There are some major differences between European and American neo-liberalism. They are also very obvious, as we know. I will just recall them. In the first place, American liberalism, at the moment of its historical formation, that is to say, very early on, from the eighteenth century, did not present itself, as in France, as a moderating principle with regard to a pre-existing raison d’État, since liberal type claims, and essentially economic claims moreover, were precisely the historical starting point for the formation of American independence. That is to say, liberalism played a role in America during the period of the War of Independence somewhat analogous to the role it played in Germany in 1948: liberalism was appealed to as the founding and legitimizing principle of the state. The demand for liberalism founds the state rather then [sic?] the state limiting itself through liberalism. I think this is one of the features of American liberalism.
Second, for two centuries—whether the issue has been one of economic policy, protectionism, the problem of gold and silver, or bimetallism, the question of slavery, the problem of the status and function of the judicial system, or the relation between individuals and different states, and between different states and the federal state—liberalism has, of course, always been at the heart of all political debate in America. We can say that the question of liberalism has been the recurrent element of all the political discussions and choices of the United States. Let’s say that whereas in Europe the recurrent elements of political debate in the nineteenth century were either the unity of the nation, or its independence, or the Rule of law, in the United States it was liberalism.

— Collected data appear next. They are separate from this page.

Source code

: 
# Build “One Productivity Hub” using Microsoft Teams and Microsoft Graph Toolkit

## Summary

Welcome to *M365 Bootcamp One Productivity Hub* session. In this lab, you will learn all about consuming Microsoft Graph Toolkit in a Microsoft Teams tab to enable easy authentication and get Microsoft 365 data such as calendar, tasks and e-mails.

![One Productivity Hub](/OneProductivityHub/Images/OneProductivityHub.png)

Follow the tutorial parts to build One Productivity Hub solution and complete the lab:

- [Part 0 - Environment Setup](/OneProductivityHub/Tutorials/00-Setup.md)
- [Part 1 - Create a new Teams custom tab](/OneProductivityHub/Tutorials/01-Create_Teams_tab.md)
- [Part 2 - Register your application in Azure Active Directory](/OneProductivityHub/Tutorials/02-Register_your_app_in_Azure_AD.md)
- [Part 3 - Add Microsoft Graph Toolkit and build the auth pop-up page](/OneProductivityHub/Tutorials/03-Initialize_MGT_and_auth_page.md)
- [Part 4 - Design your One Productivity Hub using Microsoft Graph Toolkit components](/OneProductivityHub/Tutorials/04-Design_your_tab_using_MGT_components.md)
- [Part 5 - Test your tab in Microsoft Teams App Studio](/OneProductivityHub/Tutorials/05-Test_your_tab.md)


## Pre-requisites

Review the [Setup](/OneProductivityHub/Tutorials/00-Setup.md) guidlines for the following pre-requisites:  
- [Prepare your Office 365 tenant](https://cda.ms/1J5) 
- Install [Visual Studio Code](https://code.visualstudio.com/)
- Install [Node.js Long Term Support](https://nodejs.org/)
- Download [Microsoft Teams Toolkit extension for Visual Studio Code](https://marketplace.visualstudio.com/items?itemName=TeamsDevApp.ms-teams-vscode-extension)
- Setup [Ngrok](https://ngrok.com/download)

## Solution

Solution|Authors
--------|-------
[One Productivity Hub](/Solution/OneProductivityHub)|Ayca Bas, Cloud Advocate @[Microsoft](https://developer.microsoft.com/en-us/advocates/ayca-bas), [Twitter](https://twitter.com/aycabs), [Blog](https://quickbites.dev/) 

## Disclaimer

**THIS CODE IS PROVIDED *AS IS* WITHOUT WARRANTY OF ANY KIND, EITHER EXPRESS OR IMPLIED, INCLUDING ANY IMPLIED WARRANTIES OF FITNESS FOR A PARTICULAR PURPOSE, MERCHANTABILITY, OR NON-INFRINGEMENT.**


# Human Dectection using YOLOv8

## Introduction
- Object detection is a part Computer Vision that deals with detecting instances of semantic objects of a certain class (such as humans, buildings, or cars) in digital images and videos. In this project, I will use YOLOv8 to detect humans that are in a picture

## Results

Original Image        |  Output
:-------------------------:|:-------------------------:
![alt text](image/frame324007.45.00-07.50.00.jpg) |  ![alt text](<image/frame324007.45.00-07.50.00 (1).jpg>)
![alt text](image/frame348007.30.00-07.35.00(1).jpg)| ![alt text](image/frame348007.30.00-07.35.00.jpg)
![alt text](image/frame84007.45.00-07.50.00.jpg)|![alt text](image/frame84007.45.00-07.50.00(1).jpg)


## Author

Finally, third, in relation to this permanent ground of liberal debate, non-liberalism—by which I mean interventionist policies, whether in the form of Keynesian style economics, planning, or economic and social programs—appeared, especially from the middle of the twentieth century, as something extraneous and threatening inasmuch as it involved both introducing objectives which could be described as socializing and also as laying the bases of an imperialist and military state. Criticism of this non-liberalism was thus able to find a double foothold: on the right, precisely in the name of a liberal tradition historically and economically hostile to anything sounding socialist, and on the left, inasmuch as it was a question not only of criticism but also of daily struggle against the development of an imperialist and military state. Hence the ambiguity, or what appears to be an ambiguity in American neo-liberalism, since it is brought into play and reactivated both by the right and the left.
Anyway, I think we can say that for all these completely banal reasons I have just mentioned, American liberalism is not—as it is in France at present, or as it was in Germany immediately after the war—just an economic and political choice formed and formulated by those who govern and within the governmental milieu. Liberalism in America is a whole way of being and thinking. It is a type of relation between the governors and the governed much more than a technique of governors with regard to the governed. Let’s say, if you like, that whereas in a country like France disputes between individuals and the state turn on the problem of service, of public service, [in the United States] disputes between individuals and government look like the problem of freedoms. I think this is why American liberalism currently appears not just, or not so much as a political alternative, but let’s say as a sort of many-sided, ambiguous, global claim with a foothold in both the right and the left. It is also a sort of utopian focus which is always being revived. It is also a method of thought, a grid of economic and sociological analysis. I will refer to someone who is not an American exactly, he is an Austrian whom I have spoken about several times, but who then lived in England and the United States before returning to Germany. Some years ago Hayek said: We need a liberalism that is a living thought. Liberalism has always left it to the socialists to produce utopias, and socialism owes much of its vigor and historical dynamism to this utopian or utopia creating activity. Well, liberalism also needs utopia. It is up to us to create liberal utopias, to think in a liberal mode, rather than presenting liberalism as a technical alternative for government. Liberalism must be a general style of thought, analysis, and imagination.--Michel Foucault, 14 March, 1979, translated by Graham Burchell, Lecture 9, The Birth of Biopolitics, 217-219.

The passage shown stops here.